» Directions: Search the listing for the string "have" and copy every line that contains it.

|---|

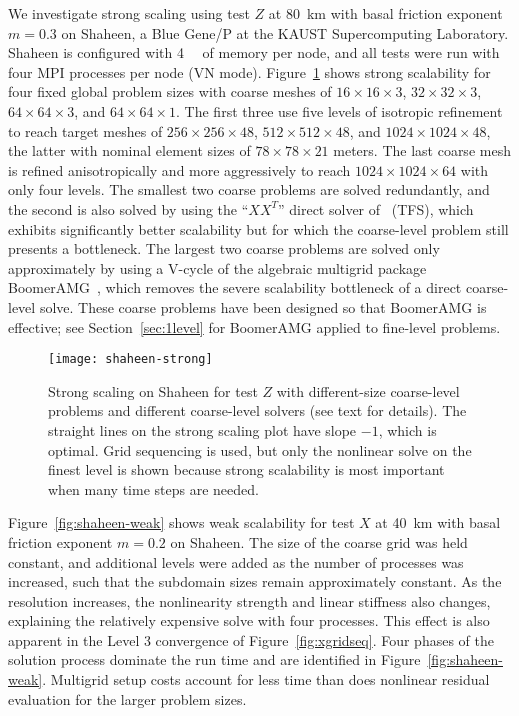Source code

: We investigate strong scaling using test $Z$ at \SI{80}{\kilo\metre} with basal friction exponent $m= 0.3$ on Shaheen, a Blue Gene/P at the KAUST Supercomputing Laboratory.
Shaheen is configured with \SI{4}{\giga\byte} of memory per node, and all tests were run with four MPI processes per node (VN mode).
Figure~\ref{fig:shaheen-strong} shows strong scalability for four fixed global problem sizes with coarse meshes of $16\times 16\times 3$, $32\times 32\times 3$, $64\times 64\times 3$, and $64\times 64\times 1$.
The first three use five levels of isotropic refinement to reach target meshes of $256\times 256\times 48$, $512\times 512\times 48$, and $1024\times 1024\times 48$, the latter with nominal element sizes of $78\times 78\times 21$ meters.
The last coarse mesh is refined anisotropically and more aggressively to reach $1024\times 1024\times 64$ with only four levels.
The smallest two coarse problems are solved redundantly, and the second is also solved by using the ``$XX^T$'' direct solver of~\citet{tufo2001fast} (TFS), which exhibits significantly better scalability but for which the coarse-level problem still presents a bottleneck.
The largest two coarse problems are solved only approximately by using a V-cycle of the algebraic multigrid package BoomerAMG~\citep{henson2002bpa}, which removes the severe scalability bottleneck of a direct coarse-level solve.
These coarse problems have been designed so that BoomerAMG is effective; see Section~\ref{sec:1level} for BoomerAMG applied to fine-level problems.

\begin{figure}
  \centering\texttt{[image: shaheen-strong]}
  \caption{Strong scaling on Shaheen for test $Z$ with different-size coarse-level problems and different coarse-level solvers (see text for details).
    The straight lines on the strong scaling plot have slope $-1$, which is optimal.
    Grid sequencing is used, but only the nonlinear solve on the finest level is shown because strong scalability is most important when many time steps are needed.}\label{fig:shaheen-strong}
\end{figure}

Figure~\ref{fig:shaheen-weak} shows weak scalability for test $X$ at \SI{40}{\kilo\metre} with basal friction exponent $m=0.2$ on Shaheen.
The size of the coarse grid was held constant, and additional levels were added as the number of processes was increased, such that the subdomain sizes remain approximately constant.
As the resolution increases, the nonlinearity strength and linear stiffness also changes, explaining the relatively expensive solve with four processes.
This effect is also apparent in the Level 3 convergence of Figure~\ref{fig:xgridseq}.
Four phases of the solution process dominate the run time and are identified in Figure~\ref{fig:shaheen-weak}.
Multigrid setup costs account for less time than does nonlinear residual evaluation for the larger problem sizes.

|---|

» Completed task:
These coarse problems have been designed so that BoomerAMG is effective; see Section~\ref{sec:1level} for BoomerAMG applied to fine-level problems.
    The straight lines on the strong scaling plot have slope $-1$, which is optimal.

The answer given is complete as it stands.